Friday, January 16, 2009
Mr. Plowed
This is pretty freakin' depressing. Its barely half way through January and the weather already has me contemplating ways to kill myself. As I'm sure everyone knows, it is approximately -200 degrees in wintery Columbus, OH today, and that's without the wind chill factored in. This would be a tough week to be a homeless person; first off, you're homeless and you probably don't have a tv to watch next weeks LOST season premiere. Second, Christmas was a few weeks ago and you probably didn't get anything from anybody which is kind of depressing. Third, you probably didn't get invited to any bitchin' New Years Eve parties. There was probably no drunken make-out sessions at midnight with some floozie or early morning bouts of vomiting due to too much mixing of champagne and Gin & Tonics. Actually...if you're homeless you still probably had the vomit session except it was probably due to a- trying to smoke a paper bag cause you thought it was weed, b- too much Thunderbird, or c- getting the shit kicked out of you by some bum-hating yupsters. And fourth, ITS COLD AS ALL FUCK! Dear lord, it was -15 degrees farenheit this morning, -15! How the hell are you supposed to function when it's that cold? At work today I saw a bird fly out from under our roof and I couldn't believe the thing was able to survive. How can a little tiny animal survive without 3 layers of shirts, a jacket, jeans, a hat, and bitchin' winter motorcycle gloves? I have that stuff and was still thinking about driving into oncoming traffic today when I was outside.
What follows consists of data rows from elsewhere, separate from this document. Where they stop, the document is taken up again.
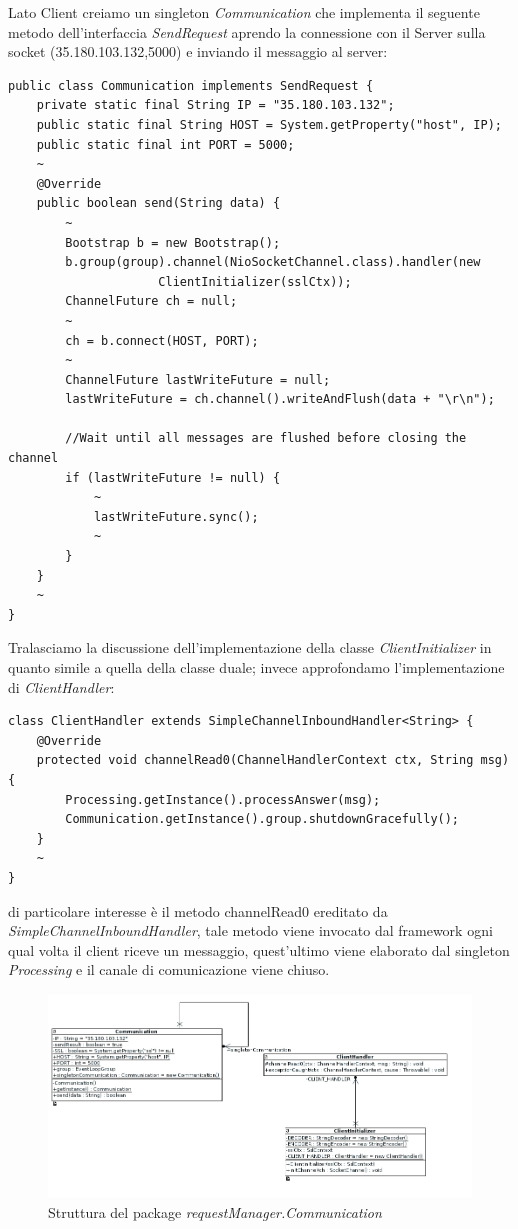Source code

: \newpage
Lato Client creiamo un singleton \textit{Communication} che implementa il seguente metodo dell'interfaccia \textit{SendRequest} aprendo la connessione con il Server sulla socket (35.180.103.132,5000) e inviando il messaggio al server:
\begin{lstlisting}
public class Communication implements SendRequest {
	private static final String IP = "35.180.103.132";
	public static final String HOST = System.getProperty("host", IP);
	public static final int PORT = 5000;
	~
	@Override
	public boolean send(String data) {
		~
		Bootstrap b = new Bootstrap();
		b.group(group).channel(NioSocketChannel.class).handler(new
					 ClientInitializer(sslCtx));
		ChannelFuture ch = null;
		~
		ch = b.connect(HOST, PORT);
		~
		ChannelFuture lastWriteFuture = null;
		lastWriteFuture = ch.channel().writeAndFlush(data + "\r\n");
		
		//Wait until all messages are flushed before closing the channel
		if (lastWriteFuture != null) {
			~
			lastWriteFuture.sync();
			~
		}		
	}
	~
}
\end{lstlisting}
Tralasciamo la discussione dell'implementazione della classe \textit{ClientInitializer} in quanto simile a quella della classe duale; invece approfondamo l'implementazione di \textit{ClientHandler}: 
\begin{lstlisting}
class ClientHandler extends SimpleChannelInboundHandler<String> {
	@Override
	protected void channelRead0(ChannelHandlerContext ctx, String msg) {
		Processing.getInstance().processAnswer(msg);
		Communication.getInstance().group.shutdownGracefully();
	}
	~
}
\end{lstlisting}
di particolare interesse è il metodo channelRead0 ereditato da \textit{SimpleChannelInboundHandler}, tale metodo viene invocato dal framework ogni qual volta il client riceve un messaggio, quest'ultimo viene elaborato dal singleton \textit{Processing} e il canale di comunicazione viene chiuso.
\begin{figure}[h]
	\includegraphics[width=\textwidth]{Immagini/CommunicationPackageClient}
	\caption{Struttura del package \textit{requestManager.Communication}}
	\label{fig:xx}
\end{figure}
There were two positive outcomes to this weeks wintery mix of weather. 1- I love to do donuts and drive sideways in the snow. I know its childish, but I love it. 2- Wednesdays massive snow fall allowed me to whip out approximately 300 Mr. Plow (For non-Simpsons fans click here)references to anyone I came in contact with throughout the day. Believe me when I say, I got quite a few odd looks over the 8.5 hour work day. Can you blame people for thinking I was half retarded? If we never met and the first thing I throw at you is a big "Mr. Plow, thats my name, that name again is Mr. Plow!" What would you do? You'd probably look at me like I had a bad case of leprecy as well. The best part was, the weird looks I got in the morning ended up being the fuel for the fire to keep the Mr. Plow song going. Most normal people would probably stop after their first 4 co-workers gave them the "I think he molests his neighbors cat" look. Not me, I kept the magic going. Oddly enough, I couldn't find any video's of that Simpson's episode or of the commercial Homer made for the company. Even more oddly, it was far easier to find the Plow King commercial with Barney and Linda Rondstadt.
Sooooo, speaking of crappy weather, I went running last night....OUTSIDE. I went out Wednesday night as well when it was cold (mid 20's I think) and snowy, and I struggled to do 7 miles because with the fresh 5 inches of snow I was basically shuffling the whole time and not actually running. I did 7 miles and was gassed. Then last night became a war of wills between Smart Me and Stupid Me. Smart Me said "Let's go to the gym and run on the treadmill." Stupid Me said "How many days will you be able to run when it's 4 degrees? You should do it just to see how bad it is." Long story short...foolish pride won out and Stupid Me was declared the winner. I departed the house with the thermometer reading 4 degrees at 5:12 pm EST wearing leg tights, 3 long sleeve shirts (including 1 mock turtlenect), a jacket, head sock, hat, and gloves. 90 minutes and 10 miles later I got home with the mercury topping out at 3 paltry degrees. I couldn't feel my hands the first two miles and contemplated ducking into the Holiday Inn on Lane Ave. until I got feeling back but I perservered. Here's the aftermath:
And yes, my eyes were basically frozen open at this point.